— What is expected —
From the line with "transmit a character" through the final line of the entries below, write out each line exactly and nothing else.

— Extracted information —
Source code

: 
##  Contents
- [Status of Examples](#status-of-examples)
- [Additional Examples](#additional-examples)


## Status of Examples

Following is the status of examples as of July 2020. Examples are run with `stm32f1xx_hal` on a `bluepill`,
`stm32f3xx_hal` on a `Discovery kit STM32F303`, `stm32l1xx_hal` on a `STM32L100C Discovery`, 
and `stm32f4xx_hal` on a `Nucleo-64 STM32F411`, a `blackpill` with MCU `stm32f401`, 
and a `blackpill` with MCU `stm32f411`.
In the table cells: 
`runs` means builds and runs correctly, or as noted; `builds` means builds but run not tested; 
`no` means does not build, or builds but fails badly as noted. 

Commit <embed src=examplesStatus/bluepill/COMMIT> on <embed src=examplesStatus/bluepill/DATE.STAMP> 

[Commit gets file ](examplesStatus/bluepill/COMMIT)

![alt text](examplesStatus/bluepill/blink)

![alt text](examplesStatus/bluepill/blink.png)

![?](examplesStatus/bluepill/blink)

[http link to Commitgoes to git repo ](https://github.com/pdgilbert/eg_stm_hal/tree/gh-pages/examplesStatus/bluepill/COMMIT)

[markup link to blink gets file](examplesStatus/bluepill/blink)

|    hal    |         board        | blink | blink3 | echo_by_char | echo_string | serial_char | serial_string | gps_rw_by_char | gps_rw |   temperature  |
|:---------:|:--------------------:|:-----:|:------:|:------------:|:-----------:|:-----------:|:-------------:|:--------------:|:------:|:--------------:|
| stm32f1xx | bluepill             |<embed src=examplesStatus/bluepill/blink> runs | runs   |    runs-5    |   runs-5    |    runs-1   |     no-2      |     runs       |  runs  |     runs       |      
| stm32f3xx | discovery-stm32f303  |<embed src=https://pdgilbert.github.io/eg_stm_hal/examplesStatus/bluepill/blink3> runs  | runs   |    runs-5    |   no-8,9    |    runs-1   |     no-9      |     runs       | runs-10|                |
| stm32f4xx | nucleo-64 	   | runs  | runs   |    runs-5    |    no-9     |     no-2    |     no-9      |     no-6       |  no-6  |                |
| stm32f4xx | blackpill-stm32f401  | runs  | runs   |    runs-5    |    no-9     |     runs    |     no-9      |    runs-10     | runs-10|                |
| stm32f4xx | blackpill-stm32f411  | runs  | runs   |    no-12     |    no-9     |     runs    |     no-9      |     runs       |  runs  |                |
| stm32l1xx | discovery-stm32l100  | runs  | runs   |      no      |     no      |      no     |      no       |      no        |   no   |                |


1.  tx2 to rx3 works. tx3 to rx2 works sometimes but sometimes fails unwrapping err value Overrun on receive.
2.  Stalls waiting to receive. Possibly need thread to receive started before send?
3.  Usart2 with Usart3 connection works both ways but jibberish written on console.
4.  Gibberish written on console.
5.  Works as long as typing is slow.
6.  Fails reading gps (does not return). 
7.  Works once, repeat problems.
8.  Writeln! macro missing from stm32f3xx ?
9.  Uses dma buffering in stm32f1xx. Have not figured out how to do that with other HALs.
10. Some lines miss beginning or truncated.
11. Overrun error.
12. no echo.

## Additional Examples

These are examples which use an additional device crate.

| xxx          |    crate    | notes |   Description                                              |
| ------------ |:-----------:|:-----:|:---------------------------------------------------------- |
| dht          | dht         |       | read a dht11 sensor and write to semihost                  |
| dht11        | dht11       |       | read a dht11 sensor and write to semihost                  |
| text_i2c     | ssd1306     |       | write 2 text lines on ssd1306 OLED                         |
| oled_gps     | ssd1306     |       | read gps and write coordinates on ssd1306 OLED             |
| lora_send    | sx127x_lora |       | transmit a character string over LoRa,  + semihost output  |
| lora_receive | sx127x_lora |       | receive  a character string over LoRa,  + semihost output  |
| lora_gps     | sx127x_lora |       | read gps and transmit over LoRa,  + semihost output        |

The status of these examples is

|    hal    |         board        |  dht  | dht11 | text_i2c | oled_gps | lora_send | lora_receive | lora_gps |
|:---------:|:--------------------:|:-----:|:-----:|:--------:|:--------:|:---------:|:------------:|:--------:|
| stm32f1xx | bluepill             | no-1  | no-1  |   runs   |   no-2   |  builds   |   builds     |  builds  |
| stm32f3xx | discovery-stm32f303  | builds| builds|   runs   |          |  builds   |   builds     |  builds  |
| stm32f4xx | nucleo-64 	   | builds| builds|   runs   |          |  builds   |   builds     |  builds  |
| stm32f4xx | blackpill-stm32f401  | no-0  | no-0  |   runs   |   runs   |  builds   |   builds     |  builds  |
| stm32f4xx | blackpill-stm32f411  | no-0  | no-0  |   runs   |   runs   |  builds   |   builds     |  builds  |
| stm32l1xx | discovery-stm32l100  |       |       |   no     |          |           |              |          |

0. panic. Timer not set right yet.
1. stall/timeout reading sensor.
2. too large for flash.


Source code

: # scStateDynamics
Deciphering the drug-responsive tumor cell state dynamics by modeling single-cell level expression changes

— Written response —
| lora_send    | sx127x_lora |       | transmit a character string over LoRa,  + semihost output  |
| lora_receive | sx127x_lora |       | receive  a character string over LoRa,  + semihost output  |
| lora_gps     | sx127x_lora |       | read gps and transmit over LoRa,  + semihost output        |

The status of these examples is

|    hal    |         board        |  dht  | dht11 | text_i2c | oled_gps | lora_send | lora_receive | lora_gps |
|:---------:|:--------------------:|:-----:|:-----:|:--------:|:--------:|:---------:|:------------:|:--------:|
| stm32f1xx | bluepill             | no-1  | no-1  |   runs   |   no-2   |  builds   |   builds     |  builds  |
| stm32f3xx | discovery-stm32f303  | builds| builds|   runs   |          |  builds   |   builds     |  builds  |
| stm32f4xx | nucleo-64 	   | builds| builds|   runs   |          |  builds   |   builds     |  builds  |
| stm32f4xx | blackpill-stm32f401  | no-0  | no-0  |   runs   |   runs   |  builds   |   builds     |  builds  |
| stm32f4xx | blackpill-stm32f411  | no-0  | no-0  |   runs   |   runs   |  builds   |   builds     |  builds  |
| stm32l1xx | discovery-stm32l100  |       |       |   no     |          |           |              |          |

0. panic. Timer not set right yet.
1. stall/timeout reading sensor.
2. too large for flash.


Source code

: # scStateDynamics
Deciphering the drug-responsive tumor cell state dynamics by modeling single-cell level expression changes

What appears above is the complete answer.